The Heyday of the Insensitive Bastards (16 page)

Patrick began to weep. Aluela turned her head and took a deep breath, disappointed and unmoved.

Father McEwen stood. “I’ve got to be going. Have you heard from your mother?”

Aluela nodded. “She wants us to come home.” The girl began shaking her head. “Neither of us wants to go back there.”

Patrick covered his face. His tears would not subside. How was it that this story he knew to be a lie could affect him so? Why was it that this man had figured out Patrick’s tricks and then made up a lie that mattered to him? Worlds tumbled through the boy’s head, whizzing by so fast a pressure gripped his skull. Why had this deception moved him? He needed to know.

Wiping his eyes, he looked up into the sun—the round flaming face of Father McEwen, who stood before him, eager to leave but waiting, Patrick could see, to be certain Patrick was all right. His face was not, of course, the sun, but the heavenly object that, this moment, blocked the sun, which lit his head as if his hair were on fire. These helio-optics unnerved Patrick and permitted him a new perspective: Father McEwen had offered Patrick that which supported McEwen himself, a story to have faith in even if he could not entirely believe it.

Patrick looked away and considered this revelation. He thought that every relationship of long standing had an element of this—husband and wife believing in marriage despite the ratio of bad days to good, a child loving his parents despite their malignant behavior, a priest keeping his faith despite questions about that old, unlikely story.

In these scant seconds, Patrick began his dedication to this question of truth and lies, of story and consequences, of faith and failure. He would figure it out, he pledged to himself, the only solid thought he could fix against the torrent of sorrow and relief flooding his mind.

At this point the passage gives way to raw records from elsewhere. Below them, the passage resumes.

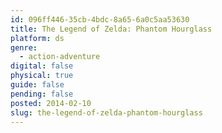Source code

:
 ```yaml
---
id: 096ff446-35cb-4bdc-8a65-6a0c5aa53630
title: The Legend of Zelda: Phantom Hourglass
platform: ds
genre:
  - action-adventure
digital: false
physical: true
guide: false
pending: false
posted: 2014-02-10
slug: the-legend-of-zelda-phantom-hourglass
---
```

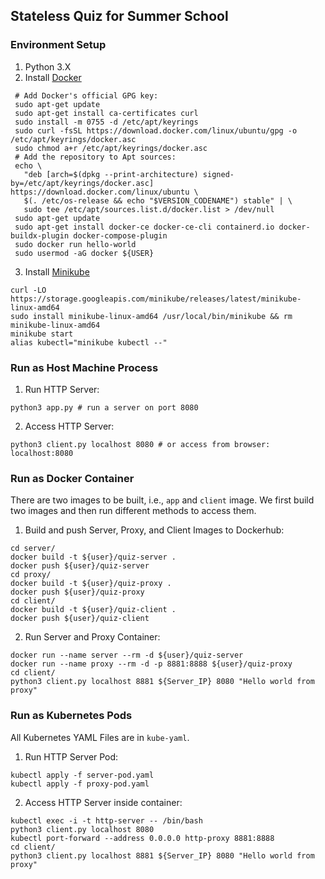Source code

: ## Stateless Quiz for Summer School

### Environment Setup

1. Python 3.X
2. Install [Docker](https://docs.docker.com/engine/install/ubuntu/#install-using-the-repository)
```
 # Add Docker's official GPG key:
 sudo apt-get update
 sudo apt-get install ca-certificates curl
 sudo install -m 0755 -d /etc/apt/keyrings
 sudo curl -fsSL https://download.docker.com/linux/ubuntu/gpg -o /etc/apt/keyrings/docker.asc
 sudo chmod a+r /etc/apt/keyrings/docker.asc
 # Add the repository to Apt sources:
 echo \
   "deb [arch=$(dpkg --print-architecture) signed-by=/etc/apt/keyrings/docker.asc] https://download.docker.com/linux/ubuntu \
   $(. /etc/os-release && echo "$VERSION_CODENAME") stable" | \
   sudo tee /etc/apt/sources.list.d/docker.list > /dev/null
 sudo apt-get update
 sudo apt-get install docker-ce docker-ce-cli containerd.io docker-buildx-plugin docker-compose-plugin
 sudo docker run hello-world
 sudo usermod -aG docker ${USER}
```
3. Install [Minikube](https://minikube.sigs.k8s.io/docs/start/)
```
curl -LO https://storage.googleapis.com/minikube/releases/latest/minikube-linux-amd64
sudo install minikube-linux-amd64 /usr/local/bin/minikube && rm minikube-linux-amd64
minikube start
alias kubectl="minikube kubectl --"
```

### Run as Host Machine Process

1. Run HTTP Server: 

```
python3 app.py # run a server on port 8080
```

2. Access HTTP Server:

```
python3 client.py localhost 8080 # or access from browser: localhost:8080
```

### Run as Docker Container

There are two images to be built, i.e., `app` and `client` image. We first build two images and then run different methods to access them.


1. Build and push Server, Proxy, and Client Images to Dockerhub:

```
cd server/
docker build -t ${user}/quiz-server .
docker push ${user}/quiz-server
cd proxy/
docker build -t ${user}/quiz-proxy .
docker push ${user}/quiz-proxy
cd client/
docker build -t ${user}/quiz-client .
docker push ${user}/quiz-client
```



2. Run Server and Proxy Container:

```
docker run --name server --rm -d ${user}/quiz-server
docker run --name proxy --rm -d -p 8881:8888 ${user}/quiz-proxy
cd client/
python3 client.py localhost 8881 ${Server_IP} 8080 "Hello world from proxy"
```


### Run as Kubernetes Pods

All Kubernetes YAML Files are in `kube-yaml`.

1. Run HTTP Server Pod:

```
kubectl apply -f server-pod.yaml
kubectl apply -f proxy-pod.yaml

```

2. Access HTTP Server inside container:

```
kubectl exec -i -t http-server -- /bin/bash
python3 client.py localhost 8080
kubectl port-forward --address 0.0.0.0 http-proxy 8881:8888
cd client/
python3 client.py localhost 8881 ${Server_IP} 8080 "Hello world from proxy"
```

At long last, he had a new mystery to explore, one no less large and no less strange than the one it forced him to abandon.

Teddy Allen was lodged not in a holding pen but in an actual cell. He sat upright in the lower of two bunks, still in Father McEwen’s ungainly clothes, talking softly to himself. On Teddy, the shirt looked more like a gown.

The boy’s shrinking, McEwen thought.

Upon seeing the priest, Teddy leapt up and charged the bars, the heavily cuffed pants swinging wildly.

“I’ve done it,” he said. “I found him.”

Father McEwen guessed that more than a nod was in order, but he had nothing more to offer. Telling the tale he’d invented to the Corbus children had left him feeling flaccid and slightly scaly. He felt the fatigue of a man who has come to understand there will be no end to his duties. This weight made him slump.

“I’m talking Jesus Christ,” Teddy said. “The real one. God
told
me he was in town, then he led me to him.”

“I can take you home, Teddy,” Father McEwen said softly. “Your mother would like you to stay with her awhile. She’s lonesome, you know.”

Teddy shook his head. “I got to stay here. It’s my, you know, the thing I got to do. You understand. It’s why you can’t have a woman, isn’t it? You got a call from God, and he said for you to lay off the pussy, right?”

The boy was utterly earnest, which made Father McEwen’s fatigue deepen. He had to engage him, work him down from this high, get him to come along. No one wanted to press charges. He only had to agree to stay away from the fortune-teller and not look into the windows of others.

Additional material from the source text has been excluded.